Why does a parent agree to a “temporary” or “interim” custody order that allows the other parent to move away with the children, when he or she intends is fighting to win custody from the relocating parent? A wish for marital reconciliation might be one reason, or perhaps an effort to win favor with the court by appearing to be even-tempered and amiable. Maybe the parent left behind hasn’t lined up the resources to handle primary custody yet. Or, the non-relocating parent might hope to minimize legal fees by settling or intimidating the moveaway parent to back down. Whatever the reason, it seems to be a losing stategy, as a recent unpublished decision of the Superior Court illustrates.

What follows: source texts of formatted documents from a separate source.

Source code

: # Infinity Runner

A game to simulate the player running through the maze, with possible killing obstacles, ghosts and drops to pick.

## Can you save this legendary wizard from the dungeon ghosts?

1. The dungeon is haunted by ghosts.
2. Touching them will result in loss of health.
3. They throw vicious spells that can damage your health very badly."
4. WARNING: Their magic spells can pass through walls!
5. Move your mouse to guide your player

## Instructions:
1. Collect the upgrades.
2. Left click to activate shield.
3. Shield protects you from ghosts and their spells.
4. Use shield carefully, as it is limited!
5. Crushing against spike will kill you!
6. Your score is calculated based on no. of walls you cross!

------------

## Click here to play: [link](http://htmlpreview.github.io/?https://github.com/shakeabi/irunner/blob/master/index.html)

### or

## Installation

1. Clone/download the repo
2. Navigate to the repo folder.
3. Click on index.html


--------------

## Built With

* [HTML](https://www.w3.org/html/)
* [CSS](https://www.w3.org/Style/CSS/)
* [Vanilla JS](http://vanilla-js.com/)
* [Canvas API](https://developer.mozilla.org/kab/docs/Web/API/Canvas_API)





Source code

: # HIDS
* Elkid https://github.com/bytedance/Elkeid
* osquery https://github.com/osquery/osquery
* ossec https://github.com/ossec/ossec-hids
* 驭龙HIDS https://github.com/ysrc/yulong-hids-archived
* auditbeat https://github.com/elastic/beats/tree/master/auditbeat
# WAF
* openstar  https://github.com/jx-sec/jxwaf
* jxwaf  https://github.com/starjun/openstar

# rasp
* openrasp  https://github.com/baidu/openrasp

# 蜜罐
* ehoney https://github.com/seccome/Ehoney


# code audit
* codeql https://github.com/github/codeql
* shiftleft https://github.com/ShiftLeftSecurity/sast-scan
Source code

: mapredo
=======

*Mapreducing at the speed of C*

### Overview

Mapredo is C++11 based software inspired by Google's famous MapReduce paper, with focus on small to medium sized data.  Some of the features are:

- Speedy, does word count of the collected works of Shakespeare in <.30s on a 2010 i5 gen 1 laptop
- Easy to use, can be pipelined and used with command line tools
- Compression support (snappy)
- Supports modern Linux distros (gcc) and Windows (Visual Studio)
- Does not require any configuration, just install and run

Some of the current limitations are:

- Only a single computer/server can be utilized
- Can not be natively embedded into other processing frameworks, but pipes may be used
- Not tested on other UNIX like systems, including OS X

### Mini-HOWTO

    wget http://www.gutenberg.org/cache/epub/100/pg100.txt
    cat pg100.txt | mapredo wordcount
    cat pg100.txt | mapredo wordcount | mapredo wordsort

In A.P. v. R.P., No. 2341 EDA 2012 (March 15, 2013), the wife left a note on the day when she moved to her parents’ house in New York State after filing for divorce, taking the parties’ three year old child with her. Mother did not send the required notice to Father by certified mail, perhaps because she wasn’t aware of the custody law that went into effect on the very day she moved out. Father worked midnight shift at the federal prison and moonlighted during the daylight hours selling wares on Ebay. He probably couldn’t get an overnight sitter when Mother moved out, so he consented to an “interim” order granting her primary custody on a temporary basis. A three day custody trial began eleven months later. (No one in the case appealed the violation of a law that requires speedy disposition of custody actions, not that it would have made much difference.)
Father’s effort to win custody was not half-hearted. He had the advantage of a favorable recommendation by a psychologist who was appointed as a custody evaluator at his request. The Court held that the evaluator relied too heavily upon statistical data pertaining to the parents’ school districts, which was not highly relevant to a preschool-aged child. Father tried to prove that Mother, a Mexican citizen, was a flight risk who took the child to Florida without his knowledge. The Court noted that she always returned. Father testified that Mother’s family and friends alienate the child from him. The Court criticized Mother’s heartless abandonment of the marital residence, and her family’s role in assisting, but did not find that the child’s affection for Father was diminished.
It is hard to say that the outcome would have been different if Father had objected to Mother’s relocation from the outset. Yet, the Superior Court held that her failure to give proper notice and follow the relocation procedures of the new custody law was excusable, because Father consented.
This decision was a non-precedential decision of the Superior Court of Pennsylvania, which cannot be cited in court for any reason. This summary is provided in the interest of lawyers and judges who might be interested in the logic and strategy involved in such decisions.